● Your objective:
Below are some records. Return exactly the lines from the one containing "- [Stack Overflow Examples](#so-examples)" through the one containing "- Регулярное выражение: (?<=hello\s)world", both included, and only those.

● Records for processing:
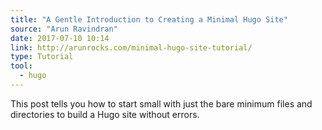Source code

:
 ```yaml
---
title: "A Gentle Introduction to Creating a Minimal Hugo Site"
source: "Arun Ravindran"
date: 2017-07-10 10:14
link: http://arunrocks.com/minimal-hugo-site-tutorial/
type: Tutorial
tool:
  - hugo
---
```

This post tells you how to start small with just the bare minimum files and directories to build a Hugo site without errors. 





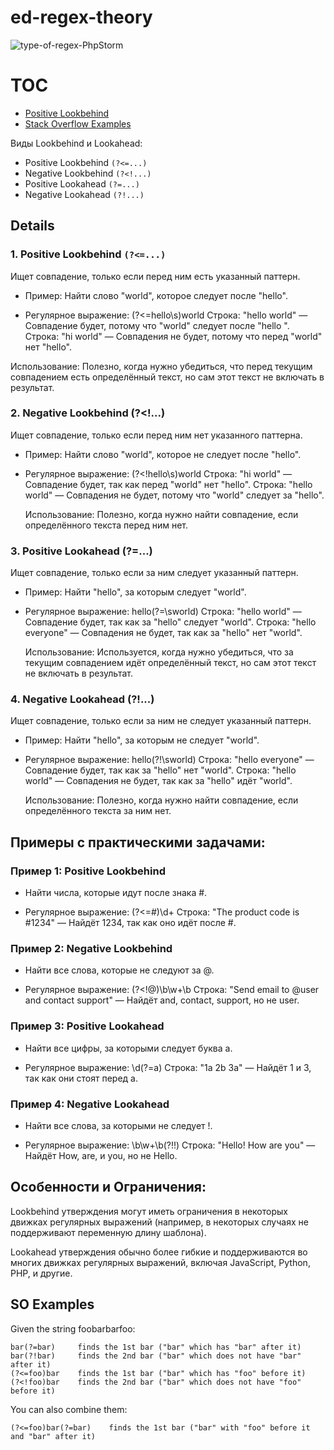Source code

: # ed-regex-theory

![type-of-regex-PhpStorm](https://github.com/user-attachments/assets/c69980c1-79e8-47f7-8cdd-bff8eda5d274)

# TOC

- [Positive Lookbehind](#details)
- [Stack Overflow Examples](#so-examples)

Виды Lookbehind и Lookahead:

- Positive Lookbehind ```(?<=...)```
- Negative Lookbehind ```(?<!...)```
- Positive Lookahead ```(?=...)```
- Negative Lookahead ```(?!...)```

## Details

### 1. Positive Lookbehind ```(?<=...)```

Ищет совпадение, только если перед ним есть указанный паттерн.

- Пример: Найти слово "world", которое следует после "hello".

- Регулярное выражение: (?<=hello\s)world
        Строка: "hello world" — Совпадение будет, потому что "world" следует после "hello ".
        Строка: "hi world" — Совпадения не будет, потому что перед "world" нет "hello".

 Использование: Полезно, когда нужно убедиться, что перед текущим совпадением есть определённый текст, но сам этот текст не включать в результат.

### 2. Negative Lookbehind (?<!...)

Ищет совпадение, только если перед ним нет указанного паттерна.

- Пример: Найти слово "world", которое не следует после "hello".

- Регулярное выражение: (?<!hello\s)world
        Строка: "hi world" — Совпадение будет, так как перед "world" нет "hello".
        Строка: "hello world" — Совпадения не будет, потому что "world" следует за "hello".

    Использование: Полезно, когда нужно найти совпадение, если определённого текста перед ним нет.

### 3. Positive Lookahead (?=...)

Ищет совпадение, только если за ним следует указанный паттерн.

- Пример: Найти "hello", за которым следует "world".

- Регулярное выражение: hello(?=\sworld)
        Строка: "hello world" — Совпадение будет, так как за "hello" следует "world".
        Строка: "hello everyone" — Совпадения не будет, так как за "hello" нет "world".

    Использование: Используется, когда нужно убедиться, что за текущим совпадением идёт определённый текст, но сам этот текст не включать в результат.

### 4. Negative Lookahead (?!...)

Ищет совпадение, только если за ним не следует указанный паттерн.

- Пример: Найти "hello", за которым не следует "world".

- Регулярное выражение: hello(?!\sworld)
        Строка: "hello everyone" — Совпадение будет, так как за "hello" нет "world".
        Строка: "hello world" — Совпадения не будет, так как за "hello" идёт "world".

    Использование: Полезно, когда нужно найти совпадение, если определённого текста за ним нет.

## Примеры с практическими задачами:

### Пример 1: Positive Lookbehind

- Найти числа, которые идут после знака #.

- Регулярное выражение: (?<=#)\d+
        Строка: "The product code is #1234" — Найдёт 1234, так как оно идёт после #.

### Пример 2: Negative Lookbehind

- Найти все слова, которые не следуют за @.

- Регулярное выражение: (?<!@)\b\w+\b
        Строка: "Send email to @user and contact support" — Найдёт and, contact, support, но не user.

### Пример 3: Positive Lookahead

- Найти все цифры, за которыми следует буква a.

- Регулярное выражение: \d(?=a)
        Строка: "1a 2b 3a" — Найдёт 1 и 3, так как они стоят перед a.

### Пример 4: Negative Lookahead

- Найти все слова, за которыми не следует !.

- Регулярное выражение: \b\w+\b(?!\!)
        Строка: "Hello! How are you" — Найдёт How, are, и you, но не Hello.

## Особенности и Ограничения:

Lookbehind утверждения могут иметь ограничения в некоторых движках регулярных выражений (например, в некоторых случаях не поддерживают переменную длину шаблона).

Lookahead утверждения обычно более гибкие и поддерживаются во многих движках регулярных выражений, включая JavaScript, Python, PHP, и другие.



## SO Examples

Given the string foobarbarfoo:

```
bar(?=bar)     finds the 1st bar ("bar" which has "bar" after it)
bar(?!bar)     finds the 2nd bar ("bar" which does not have "bar" after it)
(?<=foo)bar    finds the 1st bar ("bar" which has "foo" before it)
(?<!foo)bar    finds the 2nd bar ("bar" which does not have "foo" before it)
```

You can also combine them:

```
(?<=foo)bar(?=bar)    finds the 1st bar ("bar" with "foo" before it and "bar" after it)
```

● Answer for this exercise:
- [Stack Overflow Examples](#so-examples)

Виды Lookbehind и Lookahead:

- Positive Lookbehind ```(?<=...)```
- Negative Lookbehind ```(?<!...)```
- Positive Lookahead ```(?=...)```
- Negative Lookahead ```(?!...)```

## Details

### 1. Positive Lookbehind ```(?<=...)```

Ищет совпадение, только если перед ним есть указанный паттерн.

- Пример: Найти слово "world", которое следует после "hello".

- Регулярное выражение: (?<=hello\s)world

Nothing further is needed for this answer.